The not-so-humble stove

So what’s the big bet on Black Carbon given that it is indeed an immediate challenge for India. One of the points that probably get overlooked in the many informed discussions is that the impact of black carbon is in the proximity of emission and, therefore, of a localized nature. So, for India, it is not merely a question of how much it needs to be a per capita contributor to carbon footprints but, simply, what is it that is getting done in the eco sphere around the Himalayas that is impacting it?
Better stoves with lower emissions is clearly the way to go but the real benefit is from the other equally less visible, from a causative point of view is the health issue. As Penn Univ researcher Jeremy Carl had pointed out in his piece ‘Rising From the Ashes: India’s Black Carbon Opportunity’
“But India’s greatest black carbon reduction opportunity remains in cookstoves. Indeed it is the problem of indoor and local air pollution from cookstoves that has caused the Indian government and many private groups to initiate numerous campaigns over several decades to bring improved cookstoves to rural India. But generally speaking, these attempts have been unsuccessful for a variety of reasons.
First, cookstoves may break and villagers may lack the money, spare parts, or expertise to repair them.
Second, traditional cookstoves give a particular flavor to foods and many Indian women are
reluctant to trade these in even for more theoretically efficient stoves.

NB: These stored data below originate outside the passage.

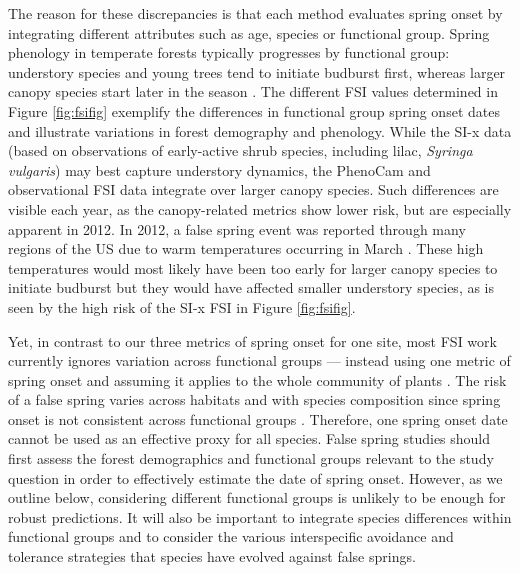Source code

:\documentclass{article}\usepackage[]{graphicx}\usepackage[]{color}
\begin{document}
The reason for these discrepancies is that each method evaluates spring onset by integrating different attributes such as age, species or functional group. Spring phenology in temperate forests typically progresses by functional group: understory species and young trees tend to initiate budburst first, whereas larger canopy species start later in the season \citep{Richardson2009, Xin2016}. The different FSI values determined in Figure \ref{fig:fsifig} exemplify the differences in functional group spring onset dates and illustrate variations in forest demography and phenology. While the SI-x data (based on observations of early-active shrub species, including lilac, \emph{Syringa vulgaris}) may best capture understory dynamics, the PhenoCam and observational FSI data integrate over larger canopy species. Such differences are visible each year, as the canopy-related metrics show lower risk, but are especially apparent in 2012. In 2012, a false spring event was reported through many regions of the US due to warm temperatures occurring in March \citep{Ault2015}. These high temperatures would most likely have been too early for larger canopy species to initiate budburst but they would have affected smaller understory species, as is seen by the high risk of the SI-x FSI in Figure \ref{fig:fsifig}. 

Yet, in contrast to our three metrics of spring onset for one site, most FSI work currently ignores variation across functional groups --- instead using one metric of spring onset and assuming it applies to the whole community of plants \citep{Allstadt2015, Marino2011, Mehdipoor2017, Peterson2014}. The risk of a false spring varies across habitats and with species composition since spring onset is not consistent across functional groups \citep{Martin2010}. Therefore, one spring onset date cannot be used as an effective proxy for all species. False spring studies should first assess the forest demographics and functional groups relevant to the study question in order to effectively estimate the date of spring onset. However, as we outline below, considering different functional groups is unlikely to be enough for robust predictions. It will also be important to integrate species differences within functional groups and to consider the various interspecific avoidance and tolerance strategies that species have evolved against false springs. 
\end{document}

Third, with the exception of the work done by the Ministry of Non-Conventional Energy, cookstove programs have almost always been done at a moderate scale. To achieve mass scale necessary for meaningful black carbon reduction (or large scale local health improvement), tens of millions of cookstoves will need to be put into the field and utilized. That takes scale, resources, and reach that can only be done with the active participation of the Indian state at the highest levels, ideally through a public-private partnership.